Similarly, those who rated the service quality at their facility as “good” or “very good” were more likely to be  
enrolled (AOR = 3.07 for those satisfied with service efficiency, p = 0.012). This suggests that positive  
healthcare experiences can encourage patients to engage with insurance, perhaps by fostering trust in the  
system. On the other hand, factors like trust in the SHA program or fear of discrimination, which were  
measured on a Likert scale, did not show statistical significance in the quantitative model (consistent with  
Table 1 where gender and a proxy for discrimination fear had p>0.05).
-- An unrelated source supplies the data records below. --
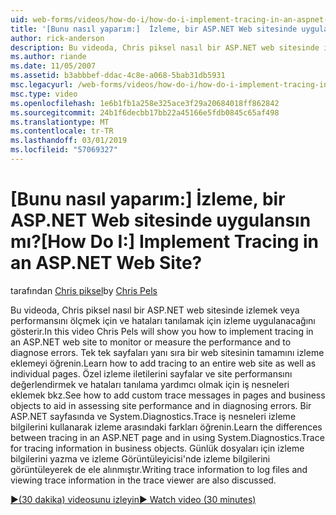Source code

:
 ```yaml
---
uid: web-forms/videos/how-do-i/how-do-i-implement-tracing-in-an-aspnet-web-site
title: '[Bunu nasıl yaparım:]  İzleme, bir ASP.NET Web sitesinde uygulansın mı? | Microsoft Docs'
author: rick-anderson
description: Bu videoda, Chris piksel nasıl bir ASP.NET web sitesinde izlemek veya performansını ölçmek için ve hataları tanılamak için izleme uygulanacağını gösterir. API'deki bilgi edinin...
ms.author: riande
ms.date: 11/05/2007
ms.assetid: b3abbbef-ddac-4c8e-a068-5bab31db5931
msc.legacyurl: /web-forms/videos/how-do-i/how-do-i-implement-tracing-in-an-aspnet-web-site
msc.type: video
ms.openlocfilehash: 1e6b1fb1a258e325ace3f29a20684018ff862842
ms.sourcegitcommit: 24b1f6decbb17bb22a45166e5fdb0845c65af498
ms.translationtype: MT
ms.contentlocale: tr-TR
ms.lasthandoff: 03/01/2019
ms.locfileid: "57069327"
---
```

<a name="how-do-i--implement-tracing-in-an-aspnet-web-site"></a><span data-ttu-id="00664-105">[Bunu nasıl yaparım:]  İzleme, bir ASP.NET Web sitesinde uygulansın mı?</span><span class="sxs-lookup"><span data-stu-id="00664-105">[How Do I:]  Implement Tracing in an ASP.NET Web Site?</span></span>
====================
<span data-ttu-id="00664-106">tarafından [Chris piksel](https://twitter.com/chrispels)</span><span class="sxs-lookup"><span data-stu-id="00664-106">by [Chris Pels](https://twitter.com/chrispels)</span></span>

<span data-ttu-id="00664-107">Bu videoda, Chris piksel nasıl bir ASP.NET web sitesinde izlemek veya performansını ölçmek için ve hataları tanılamak için izleme uygulanacağını gösterir.</span><span class="sxs-lookup"><span data-stu-id="00664-107">In this video Chris Pels will show you how to implement tracing in an ASP.NET web site to monitor or measure the performance and to diagnose errors.</span></span> <span data-ttu-id="00664-108">Tek tek sayfaları yanı sıra bir web sitesinin tamamını izleme eklemeyi öğrenin.</span><span class="sxs-lookup"><span data-stu-id="00664-108">Learn how to add tracing to an entire web site as well as individual pages.</span></span> <span data-ttu-id="00664-109">Özel izleme iletilerini sayfalar ve site performansını değerlendirmek ve hataları tanılama yardımcı olmak için iş nesneleri eklemek bkz.</span><span class="sxs-lookup"><span data-stu-id="00664-109">See how to add custom trace messages in pages and business objects to aid in assessing site performance and in diagnosing errors.</span></span> <span data-ttu-id="00664-110">Bir ASP.NET sayfasında ve System.Diagnostics.Trace iş nesneleri izleme bilgilerini kullanarak izleme arasındaki farkları öğrenin.</span><span class="sxs-lookup"><span data-stu-id="00664-110">Learn the differences between tracing in an ASP.NET page and in using System.Diagnostics.Trace for tracing information in business objects.</span></span> <span data-ttu-id="00664-111">Günlük dosyaları için izleme bilgilerini yazma ve izleme Görüntüleyicisi'nde izleme bilgilerini görüntüleyerek de ele alınmıştır.</span><span class="sxs-lookup"><span data-stu-id="00664-111">Writing trace information to log files and viewing trace information in the trace viewer are also discussed.</span></span>

[<span data-ttu-id="00664-112">&#9654;(30 dakika) videosunu izleyin</span><span class="sxs-lookup"><span data-stu-id="00664-112">&#9654; Watch video (30 minutes)</span></span>](https://channel9.msdn.com/Blogs/ASP-NET-Site-Videos/how-do-i-implement-tracing-in-an-aspnet-web-site)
It may be that these are better captured  
qualitatively than via survey scales.  
Overall, the results paint a picture where socioeconomic status is the dominant influence on SHA uptake  
among PLHIV, but knowledge and system factors are important modulators. High enrollment in the sample  
indicates that Machakos has made strides in insurance coverage for PLHIV, yet the remaining uninsured  
minority is concentrated among the most vulnerable the poor and less informed. This raises concerns that those  
who might benefit the most from financial protection are the ones left out. The next section discusses these  
findings in comparison to other studies and draws out implications for policy and practice.  
Uptake of SHA insurance increased markedly with higher monthly income among PLHIV in Machakos. All  
participants earning above KSh 40,000 were enrolled, compared to about two-thirds of those earning under  
KSh 10,000. This highlights the affordability barrier for lower-income individuals.  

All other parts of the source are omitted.